Article Text

Identifying sex-specific differences in the carotid revascularisation literature: findings from a scoping review
  1. Vignan Yogendrakumar1,
  2. Michel Shamy1,
  3. Brian Dewar1,
  4. Dean A Fergusson2,
  5. Dar Dowlatshahi1,
  6. Candyce Hamel2,
  7. Sophia Gocan3,
  8. Mark Fedyk4,
  9. Jean-Louis Mas5,
  10. Peter Rothwell6,
  11. Virginia Howard7,
  12. Olena Bereznyakova8
  13. On behalf of the WoW-CAD Investigators
  1. 1 Department of Medicine, Division of Neurology and Ottawa Hospital Research Institute, University of Ottawa, Ottawa, Ontario, Canada
  2. 2 Epidemiology Program, Ottawa Hospital Research Institute, Ottawa, Ontario, Canada
  3. 3 Stroke Prevention Clinic, Ottawa Hospital, Ottawa, Ontario, Canada
  4. 4 Bioethics Program, UC Davis Department of Medicine, Sacramento, California, USA
  5. 5 Universite Paris Descartes Faculte de Medecine Site Cochin, Paris, Île-de-France, France
  6. 6 Service de Neurologie, Hôpital Sainte-Anne, Paris, France
  7. 7 The University of Alabama at Birmingham School of Medicine, Birmingham, Alabama, USA
  8. 8 School of Public Health, University of Alabama at Birmingham, Birmingham, Alabama, USA
  1. Correspondence to Dr Michel Shamy; mshamy{at}toh.ca

Abstract

Objective No systematic review of the literature has dedicated itself to looking at the management of symptomatic carotid stenosis in female patients. In this scoping review, we aimed to identify all randomised controlled trials (RCTs) that reported sex-specific outcomes for patients who underwent carotid revascularisation, and determine whether sufficient information is reported within these studies to assess short-term and long-term outcomes in female patients.

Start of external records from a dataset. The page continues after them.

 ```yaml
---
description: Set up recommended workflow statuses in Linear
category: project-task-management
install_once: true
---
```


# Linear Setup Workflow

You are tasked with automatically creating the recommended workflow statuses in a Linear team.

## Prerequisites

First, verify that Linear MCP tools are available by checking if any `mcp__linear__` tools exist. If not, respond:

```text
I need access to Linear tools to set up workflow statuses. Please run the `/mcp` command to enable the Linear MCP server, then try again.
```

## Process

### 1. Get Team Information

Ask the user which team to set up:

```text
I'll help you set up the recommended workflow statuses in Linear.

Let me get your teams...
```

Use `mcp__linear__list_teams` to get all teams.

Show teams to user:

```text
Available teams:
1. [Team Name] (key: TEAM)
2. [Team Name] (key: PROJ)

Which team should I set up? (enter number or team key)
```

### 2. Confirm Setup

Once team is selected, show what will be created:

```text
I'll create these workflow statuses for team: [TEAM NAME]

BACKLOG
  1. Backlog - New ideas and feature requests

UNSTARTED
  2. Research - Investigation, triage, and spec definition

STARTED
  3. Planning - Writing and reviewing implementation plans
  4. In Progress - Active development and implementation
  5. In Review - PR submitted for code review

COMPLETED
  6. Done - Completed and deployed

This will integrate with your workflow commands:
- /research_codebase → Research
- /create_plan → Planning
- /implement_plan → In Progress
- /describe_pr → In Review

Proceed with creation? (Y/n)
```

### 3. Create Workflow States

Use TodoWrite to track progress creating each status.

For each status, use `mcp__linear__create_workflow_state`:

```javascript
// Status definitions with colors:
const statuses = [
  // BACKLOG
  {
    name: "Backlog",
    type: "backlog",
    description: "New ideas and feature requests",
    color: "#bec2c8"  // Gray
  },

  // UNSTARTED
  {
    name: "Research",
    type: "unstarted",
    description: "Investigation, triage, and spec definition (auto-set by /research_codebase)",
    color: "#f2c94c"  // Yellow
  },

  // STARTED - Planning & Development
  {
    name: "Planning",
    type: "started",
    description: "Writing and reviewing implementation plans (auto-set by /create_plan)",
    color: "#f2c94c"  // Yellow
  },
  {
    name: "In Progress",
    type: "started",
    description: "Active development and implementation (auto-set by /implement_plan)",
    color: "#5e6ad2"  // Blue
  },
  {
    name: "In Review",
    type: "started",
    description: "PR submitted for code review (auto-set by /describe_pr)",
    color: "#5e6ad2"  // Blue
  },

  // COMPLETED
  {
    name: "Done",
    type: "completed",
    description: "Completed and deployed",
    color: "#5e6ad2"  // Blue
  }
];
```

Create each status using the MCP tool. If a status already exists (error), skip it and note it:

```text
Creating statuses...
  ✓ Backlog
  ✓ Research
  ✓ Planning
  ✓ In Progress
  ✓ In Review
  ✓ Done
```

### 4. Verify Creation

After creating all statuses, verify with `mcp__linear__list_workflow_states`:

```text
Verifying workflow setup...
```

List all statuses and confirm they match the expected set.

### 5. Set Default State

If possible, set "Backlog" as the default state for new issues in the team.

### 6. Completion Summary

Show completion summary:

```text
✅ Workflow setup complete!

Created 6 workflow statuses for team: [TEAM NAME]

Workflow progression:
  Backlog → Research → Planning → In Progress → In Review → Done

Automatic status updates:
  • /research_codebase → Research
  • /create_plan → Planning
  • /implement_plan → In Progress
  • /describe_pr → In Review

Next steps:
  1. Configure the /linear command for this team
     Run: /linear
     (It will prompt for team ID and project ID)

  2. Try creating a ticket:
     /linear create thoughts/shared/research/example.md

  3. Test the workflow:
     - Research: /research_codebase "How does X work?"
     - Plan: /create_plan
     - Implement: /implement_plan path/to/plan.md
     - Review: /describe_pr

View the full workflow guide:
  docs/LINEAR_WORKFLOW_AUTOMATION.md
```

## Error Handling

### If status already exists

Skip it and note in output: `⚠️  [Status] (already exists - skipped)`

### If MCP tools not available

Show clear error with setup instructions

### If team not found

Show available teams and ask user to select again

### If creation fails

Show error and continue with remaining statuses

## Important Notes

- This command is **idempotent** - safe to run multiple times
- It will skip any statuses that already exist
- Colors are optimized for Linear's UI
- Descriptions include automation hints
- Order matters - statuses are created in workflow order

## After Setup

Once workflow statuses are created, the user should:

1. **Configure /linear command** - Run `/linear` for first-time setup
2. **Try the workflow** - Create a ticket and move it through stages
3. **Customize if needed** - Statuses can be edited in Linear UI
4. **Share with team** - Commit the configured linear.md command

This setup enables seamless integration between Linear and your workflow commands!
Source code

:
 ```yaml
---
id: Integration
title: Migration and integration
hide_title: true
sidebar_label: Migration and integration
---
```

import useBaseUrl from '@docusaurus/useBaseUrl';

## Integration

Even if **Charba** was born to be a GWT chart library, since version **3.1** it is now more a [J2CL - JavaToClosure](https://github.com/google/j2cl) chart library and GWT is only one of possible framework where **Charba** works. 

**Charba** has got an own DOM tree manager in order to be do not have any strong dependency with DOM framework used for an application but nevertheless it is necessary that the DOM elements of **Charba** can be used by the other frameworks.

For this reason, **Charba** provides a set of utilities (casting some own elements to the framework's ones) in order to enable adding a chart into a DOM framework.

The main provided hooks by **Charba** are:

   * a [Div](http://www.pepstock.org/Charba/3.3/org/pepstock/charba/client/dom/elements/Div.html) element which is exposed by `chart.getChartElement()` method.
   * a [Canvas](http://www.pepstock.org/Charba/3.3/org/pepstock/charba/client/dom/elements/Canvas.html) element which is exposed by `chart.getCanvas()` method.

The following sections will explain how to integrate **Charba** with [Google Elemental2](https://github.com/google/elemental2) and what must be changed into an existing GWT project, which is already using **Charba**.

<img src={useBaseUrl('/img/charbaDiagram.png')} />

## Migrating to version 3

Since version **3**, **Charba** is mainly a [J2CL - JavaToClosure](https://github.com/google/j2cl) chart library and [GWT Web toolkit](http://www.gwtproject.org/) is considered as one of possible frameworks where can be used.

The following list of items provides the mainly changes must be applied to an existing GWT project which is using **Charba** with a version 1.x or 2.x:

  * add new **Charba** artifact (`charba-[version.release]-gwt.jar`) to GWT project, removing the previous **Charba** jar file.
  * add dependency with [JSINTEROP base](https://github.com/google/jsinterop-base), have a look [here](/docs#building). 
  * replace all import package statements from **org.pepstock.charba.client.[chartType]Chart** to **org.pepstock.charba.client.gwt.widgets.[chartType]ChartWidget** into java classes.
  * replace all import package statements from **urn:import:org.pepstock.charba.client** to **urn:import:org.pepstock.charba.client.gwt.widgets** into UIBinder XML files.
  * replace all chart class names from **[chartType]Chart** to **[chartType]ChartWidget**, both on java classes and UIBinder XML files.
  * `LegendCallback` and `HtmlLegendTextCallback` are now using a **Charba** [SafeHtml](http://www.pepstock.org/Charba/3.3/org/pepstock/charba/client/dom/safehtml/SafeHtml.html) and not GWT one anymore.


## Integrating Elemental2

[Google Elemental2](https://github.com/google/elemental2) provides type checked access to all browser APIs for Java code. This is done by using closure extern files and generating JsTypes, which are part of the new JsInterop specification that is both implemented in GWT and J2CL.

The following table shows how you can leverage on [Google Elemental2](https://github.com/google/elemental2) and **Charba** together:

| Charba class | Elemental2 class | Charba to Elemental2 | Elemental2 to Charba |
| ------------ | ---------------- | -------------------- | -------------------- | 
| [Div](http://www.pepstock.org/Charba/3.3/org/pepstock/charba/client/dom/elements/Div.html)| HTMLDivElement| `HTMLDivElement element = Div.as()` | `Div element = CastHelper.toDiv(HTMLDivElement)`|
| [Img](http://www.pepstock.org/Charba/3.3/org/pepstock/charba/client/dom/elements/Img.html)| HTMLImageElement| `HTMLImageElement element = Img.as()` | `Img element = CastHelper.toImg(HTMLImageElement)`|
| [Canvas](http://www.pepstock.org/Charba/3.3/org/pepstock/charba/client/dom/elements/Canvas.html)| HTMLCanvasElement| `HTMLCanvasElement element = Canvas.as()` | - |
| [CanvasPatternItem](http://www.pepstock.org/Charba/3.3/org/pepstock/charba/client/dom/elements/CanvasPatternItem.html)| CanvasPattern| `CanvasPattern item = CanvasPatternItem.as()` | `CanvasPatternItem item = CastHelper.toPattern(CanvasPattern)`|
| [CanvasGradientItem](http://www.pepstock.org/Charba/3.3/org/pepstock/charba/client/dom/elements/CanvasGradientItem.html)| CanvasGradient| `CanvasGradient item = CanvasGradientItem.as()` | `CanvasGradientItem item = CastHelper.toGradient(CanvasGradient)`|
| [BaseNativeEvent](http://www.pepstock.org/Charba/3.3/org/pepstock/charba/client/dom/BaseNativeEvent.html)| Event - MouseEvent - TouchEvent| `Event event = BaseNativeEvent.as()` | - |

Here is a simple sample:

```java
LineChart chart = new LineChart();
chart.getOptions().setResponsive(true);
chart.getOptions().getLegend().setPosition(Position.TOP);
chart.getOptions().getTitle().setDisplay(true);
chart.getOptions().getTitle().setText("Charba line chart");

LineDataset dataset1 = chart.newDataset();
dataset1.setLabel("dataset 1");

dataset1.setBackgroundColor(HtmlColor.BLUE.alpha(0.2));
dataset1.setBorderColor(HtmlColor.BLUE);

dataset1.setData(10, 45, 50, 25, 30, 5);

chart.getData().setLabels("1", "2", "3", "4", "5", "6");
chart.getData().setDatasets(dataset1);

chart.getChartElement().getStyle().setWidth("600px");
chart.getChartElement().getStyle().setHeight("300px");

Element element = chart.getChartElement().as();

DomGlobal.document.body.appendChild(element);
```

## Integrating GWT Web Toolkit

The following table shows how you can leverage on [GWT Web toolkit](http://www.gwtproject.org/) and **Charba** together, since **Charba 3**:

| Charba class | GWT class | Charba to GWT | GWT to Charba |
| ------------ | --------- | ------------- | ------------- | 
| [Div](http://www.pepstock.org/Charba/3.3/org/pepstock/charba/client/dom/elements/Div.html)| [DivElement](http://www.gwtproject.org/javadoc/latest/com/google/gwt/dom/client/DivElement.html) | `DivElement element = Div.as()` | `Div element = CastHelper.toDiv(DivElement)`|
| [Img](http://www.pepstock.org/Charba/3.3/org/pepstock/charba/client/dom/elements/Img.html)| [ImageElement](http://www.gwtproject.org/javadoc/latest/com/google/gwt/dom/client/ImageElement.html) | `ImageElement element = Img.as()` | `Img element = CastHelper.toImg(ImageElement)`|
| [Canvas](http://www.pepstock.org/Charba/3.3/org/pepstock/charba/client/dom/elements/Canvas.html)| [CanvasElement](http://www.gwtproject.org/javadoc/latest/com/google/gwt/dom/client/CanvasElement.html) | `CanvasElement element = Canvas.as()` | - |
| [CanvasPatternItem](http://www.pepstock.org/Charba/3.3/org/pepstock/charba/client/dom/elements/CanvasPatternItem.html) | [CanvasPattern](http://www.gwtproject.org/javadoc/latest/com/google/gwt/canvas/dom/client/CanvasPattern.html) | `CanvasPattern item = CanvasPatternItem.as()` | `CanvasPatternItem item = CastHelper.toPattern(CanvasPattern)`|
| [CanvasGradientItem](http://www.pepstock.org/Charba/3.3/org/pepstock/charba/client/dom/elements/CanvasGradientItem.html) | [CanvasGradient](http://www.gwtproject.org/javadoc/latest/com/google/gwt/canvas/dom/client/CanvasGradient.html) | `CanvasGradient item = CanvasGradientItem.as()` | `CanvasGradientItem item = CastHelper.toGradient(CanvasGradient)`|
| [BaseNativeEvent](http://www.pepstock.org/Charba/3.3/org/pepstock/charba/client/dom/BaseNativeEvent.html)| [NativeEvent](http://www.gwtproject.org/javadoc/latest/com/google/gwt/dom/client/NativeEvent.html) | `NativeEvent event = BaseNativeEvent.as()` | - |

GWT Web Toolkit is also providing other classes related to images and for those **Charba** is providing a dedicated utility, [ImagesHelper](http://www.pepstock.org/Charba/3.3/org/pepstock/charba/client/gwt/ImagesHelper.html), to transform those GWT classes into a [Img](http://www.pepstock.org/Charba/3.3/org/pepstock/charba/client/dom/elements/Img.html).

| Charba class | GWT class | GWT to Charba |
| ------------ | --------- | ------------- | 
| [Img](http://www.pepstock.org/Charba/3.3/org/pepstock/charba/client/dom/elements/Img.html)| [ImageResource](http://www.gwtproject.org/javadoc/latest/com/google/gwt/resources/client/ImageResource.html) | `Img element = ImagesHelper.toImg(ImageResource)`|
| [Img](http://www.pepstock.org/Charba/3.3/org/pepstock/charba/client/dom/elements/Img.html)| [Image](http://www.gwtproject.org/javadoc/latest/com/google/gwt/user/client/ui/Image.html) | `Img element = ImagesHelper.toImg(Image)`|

Design, setting and participants We systematically searched Medline, Embase, Pubmed and Cochrane libraries for RCTs published between 1991 and 2020 that included female patients and compared either endarterectomy with stenting, or any revascularisation (endarterectomy or stenting) with medical therapy in patients with symptomatic high-grade (>50%) carotid stenosis.

Results From 1537 references examined, 27 eligible studies were identified. Sex-specific outcomes were reported in 13 studies. Baseline patient characteristics of enrolled female patients were reported in 2 of those 13 studies. Common outcomes reported included stroke and death, however, there was significant heterogeneity in the reporting of both periprocedural and long-term outcomes. Sex-specific differences relating to the degree of stenosis and time from index event to treatment are largely limited to studies comparing endarterectomy to medical therapy. Adverse events were not reported by sex.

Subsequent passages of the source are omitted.